The Twenty-Six Martyrs of Japan
Ecumenical Commemoration
Twenty-six Christians — six Franciscan friars, three Japanese Jesuits, and seventeen Japanese laymen including three boys ages twelve to fifteen — crucified at Nagasaki on February 5, 1597, on orders of Toyotomi Hideyoshi. They represent the first major wave of Christian martyrdom in Japan and established Christianity as a faith willing to endure persecution in East Asia.
Christianity arrived in Japan with the Jesuit Francis Xavier in 1549 and grew rapidly, reaching an estimated 300,000 converts by the 1580s. Toyotomi Hideyoshi, Japan's military ruler, viewed Christianity as a destabilizing foreign influence and issued an expulsion edict against missionaries in 1587, though enforcement was sporadic.
In 1596, after a Spanish ship captain boasted that missionaries were advance agents of colonial conquest, Hideyoshi ordered arrests.
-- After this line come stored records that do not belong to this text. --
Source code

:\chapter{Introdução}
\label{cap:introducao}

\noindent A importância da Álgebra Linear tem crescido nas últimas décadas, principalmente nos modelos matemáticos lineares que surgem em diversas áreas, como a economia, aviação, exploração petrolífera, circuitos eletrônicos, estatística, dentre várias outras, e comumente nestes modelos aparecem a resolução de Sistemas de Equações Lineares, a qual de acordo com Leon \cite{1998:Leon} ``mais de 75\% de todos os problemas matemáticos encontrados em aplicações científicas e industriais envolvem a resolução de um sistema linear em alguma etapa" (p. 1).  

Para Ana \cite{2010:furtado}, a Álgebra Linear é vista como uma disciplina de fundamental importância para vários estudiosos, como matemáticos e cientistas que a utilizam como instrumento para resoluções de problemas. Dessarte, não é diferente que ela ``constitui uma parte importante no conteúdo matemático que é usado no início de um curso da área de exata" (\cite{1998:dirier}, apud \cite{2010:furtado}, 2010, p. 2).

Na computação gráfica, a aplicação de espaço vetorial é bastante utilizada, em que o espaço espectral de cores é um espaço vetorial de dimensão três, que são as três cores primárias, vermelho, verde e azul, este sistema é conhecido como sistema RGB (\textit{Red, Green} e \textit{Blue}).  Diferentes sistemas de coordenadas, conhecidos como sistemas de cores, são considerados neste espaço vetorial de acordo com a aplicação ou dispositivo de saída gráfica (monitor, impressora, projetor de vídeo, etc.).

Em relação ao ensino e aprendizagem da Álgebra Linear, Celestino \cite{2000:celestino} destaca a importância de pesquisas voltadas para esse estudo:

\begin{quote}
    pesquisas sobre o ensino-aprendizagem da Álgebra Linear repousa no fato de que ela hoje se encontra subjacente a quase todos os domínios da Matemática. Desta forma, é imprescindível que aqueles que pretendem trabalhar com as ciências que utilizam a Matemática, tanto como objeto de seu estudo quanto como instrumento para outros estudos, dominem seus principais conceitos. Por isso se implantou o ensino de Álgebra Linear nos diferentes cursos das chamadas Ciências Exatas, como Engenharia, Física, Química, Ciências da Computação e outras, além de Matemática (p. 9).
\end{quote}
Twenty-six Christians were seized: six Franciscan friars (four Spanish, one Mexican, one Indian), three Japanese Jesuits, and seventeen Japanese laymen of various ages, including three boys (Luis Ibaraki, age 12; Antonio de Nagasaki, age 13; and Tomás Kozaki, age 14). After interrogation in Kyoto, they were marched approximately 600 miles to Nagasaki, their ears cut as a mark of shame.
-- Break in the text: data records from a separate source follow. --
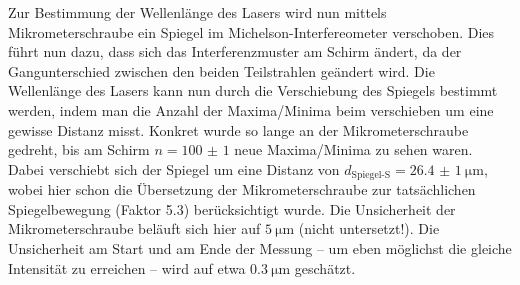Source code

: \documentclass[ngerman]{scrartcl}
\begin{document}
\setcaphanging
%
Zur Bestimmung der Wellenlänge des Lasers wird nun mittels Mikrometerschraube ein Spiegel im Michelson-Interfereometer verschoben. Dies führt nun dazu, dass sich das Interferenzmuster am Schirm ändert, da der Gangunterschied zwischen den beiden Teilstrahlen geändert wird. Die Wellenlänge des Lasers kann nun durch die Verschiebung des Spiegels bestimmt werden, indem man die Anzahl der Maxima/Minima beim verschieben um eine gewisse Distanz misst. Konkret wurde so lange an der Mikrometerschraube gedreht, bis am Schirm $n = \num{100(1)}$ neue Maxima/Minima zu sehen waren. Dabei verschiebt sich der Spiegel um eine Distanz von $d_\text{Spiegel-S} = \SI{26.4(10)}{\micro\meter}$, wobei hier schon die Übersetzung der Mikrometerschraube zur tatsächlichen Spiegelbewegung (Faktor \num{5.3}) berücksichtigt wurde. Die Unsicherheit der Mikrometerschraube beläuft sich hier auf $\SI{5}{\micro\meter}$ (nicht untersetzt!). Die Unsicherheit am Start und am Ende der Messung -- um eben möglichst die gleiche Intensität zu erreichen -- wird auf etwa $\SI{0.3}{\micro\meter}$ geschätzt.
\end{document}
On February 5, 1597, they were crucified on crosses planted on a hill overlooking Nagasaki harbor, with lances delivering the final blows. Contemporary Jesuit witnesses, including Luis Frois, recorded that the martyrs sang hymns, proclaimed their faith, and went to death with constancy. The execution inaugurated waves of increasingly severe persecution (1614, 1622, 1632) that drove Christianity underground for over two centuries. The Twenty-Six were canonized in 1862.
The martyrs are remembered as exemplars of faithfulness unto death. Their mixed composition — foreign missionaries and Japanese converts, adults and children — represents the cross-cultural nature of Japanese Christianity. The Kakure Kirishitan (hidden Christian) communities preserved their memory through centuries of persecution.